Alice’s Big Bloom Day

So many of you corpse flower fans had questions about Alice’s bloom time and scent that I thought I’d give you a timeline and extra details about Alice’s big night and the day that followed.

Over the course of 2 days, over 13,700 people came to see Alice the Amorphophallus; by the end of the weekend 20,000 people saw the bloom.

PHOTO: Alice the Amorphophallus hits the top of the "trending" charts on September 29.
Loving the “buzz”! Did we surpass caffeine in popularity this evening? A short while after this screenshot was taken, we did.

What a day, and what a week! Alice the Amorphophallus took us all by surprise by beginning her bloom cycle late on Monday, September 28. We’d been expecting her to bloom around October 1, and had been watching for the telltale clues, just as we had with Spike in August. Alice’s two outer bracts had fallen away on the weekend, but she continued to grow.
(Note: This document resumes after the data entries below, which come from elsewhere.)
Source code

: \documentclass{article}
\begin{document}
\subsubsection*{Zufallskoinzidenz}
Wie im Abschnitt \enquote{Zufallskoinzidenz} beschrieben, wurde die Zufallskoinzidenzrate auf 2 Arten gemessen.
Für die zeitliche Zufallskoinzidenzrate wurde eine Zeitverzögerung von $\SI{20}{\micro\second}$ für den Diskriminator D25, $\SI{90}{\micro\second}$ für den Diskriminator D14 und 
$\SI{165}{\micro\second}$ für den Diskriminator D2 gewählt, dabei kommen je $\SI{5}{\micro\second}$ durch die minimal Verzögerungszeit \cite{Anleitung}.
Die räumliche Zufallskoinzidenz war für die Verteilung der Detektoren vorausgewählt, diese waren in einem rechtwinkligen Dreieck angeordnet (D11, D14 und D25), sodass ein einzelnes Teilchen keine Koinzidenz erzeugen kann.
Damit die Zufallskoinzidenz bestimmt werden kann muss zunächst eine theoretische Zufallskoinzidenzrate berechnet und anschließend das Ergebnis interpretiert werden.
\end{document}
Pampered like a movie star and protected from direct sunlight this time of year with a beach umbrella, she enjoyed a cozy, humid greenhouse. We watered frequently and monitored Alice’s internal temperature, checking several times each day with the use of a new, forward looking infrared (FLIR) camera—a thermographic camera that senses infrared radiation—since the heating of the spadix (the tall spike in the middle) over 90 degrees Fahrenheit is a sure sign that bloom has started.

Our precocious plant, however, decided to begin opening late at night! Around 11 p.m. Monday evening, it was evident that the spathe was pulling away from the spadix, and by 2:30 a.m., there was a noticeable smell—from outside the greenhouse. Alice was blooming.

PHOTO: Alice the Amorphophallus in full bloom, around 8 a.m. on September 29, 2015.
Alice the Amorphophallus in full bloom, around 8 a.m. on September 29, 2015.
PHOTO: A thermographic image of Alice in bloom shows the spadix heating up.
A thermographic image of Alice in bloom shows the spadix heating up.

Alice’s Flowering Timeline

PHOTO: Alice's spathe opened late at night.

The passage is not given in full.